• **Task objective**:
Which lines below hold the word "integrable"? Report each one.

• **The data**:
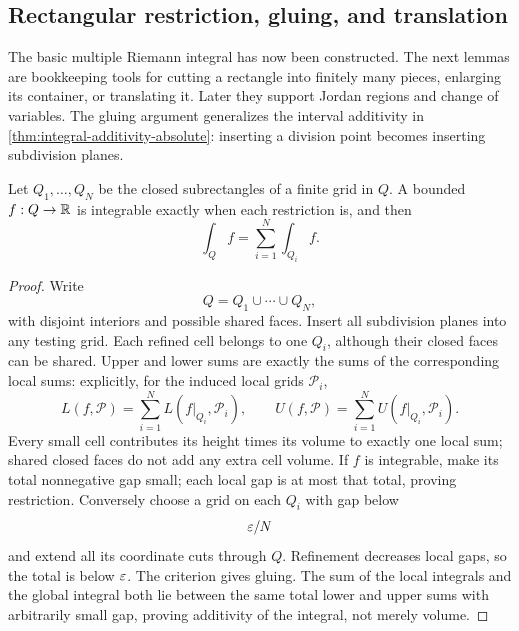 \subsection{Rectangular restriction, gluing, and translation}
The basic multiple Riemann integral has now been constructed. The next
lemmas are bookkeeping tools for cutting a rectangle into finitely many
pieces, enlarging its container, or translating it. Later they support
Jordan regions and change of variables. The gluing argument generalizes
the interval additivity in \cref{thm:integral-additivity-absolute}:
inserting a division point becomes inserting subdivision planes.
\begin{lemma}\label{lem:grid-gluing}
Let $Q_1,\ldots,Q_N$ be the closed subrectangles of a finite grid in $Q$.
A bounded $f:Q\to\R$ is integrable exactly when each restriction is,
and then
\[
\int_Q f=\sum_{i=1}^N\int_{Q_i}f.
\]
\end{lemma}
\begin{proof}
Write
\[
Q=Q_1\cup\cdots\cup Q_N,
\]
 with disjoint interiors and possible
shared faces. Insert all subdivision planes into any testing grid. Each refined cell
belongs to one $Q_i$, although their closed faces can be shared. Upper
and lower sums are exactly the sums of the corresponding local sums:
explicitly, for the induced local grids $\mathcal P_i$,
\[
L(f,\mathcal P)=\sum_{i=1}^N L(f|_{Q_i},\mathcal P_i),\qquad
U(f,\mathcal P)=\sum_{i=1}^N U(f|_{Q_i},\mathcal P_i).
\]
Every small cell contributes its height times its volume to exactly one
local sum; shared closed faces do not add any extra cell volume.
If $f$ is integrable, make its total nonnegative gap small; each local
gap is at most that total, proving restriction. Conversely choose a grid
on each $Q_i$ with gap below
\[
\eps/N
\]
 and extend all its coordinate cuts
through $Q$. Refinement decreases local gaps, so the total is below $\eps$.
The criterion gives gluing. The sum of the local integrals and the global
integral both lie between the same total lower and upper sums with
arbitrarily small gap, proving additivity of the integral, not merely volume.
\end{proof}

• **Written solution**:
A bounded $f:Q\to\R$ is integrable exactly when each restriction is,
If $f$ is integrable, make its total nonnegative gap small; each local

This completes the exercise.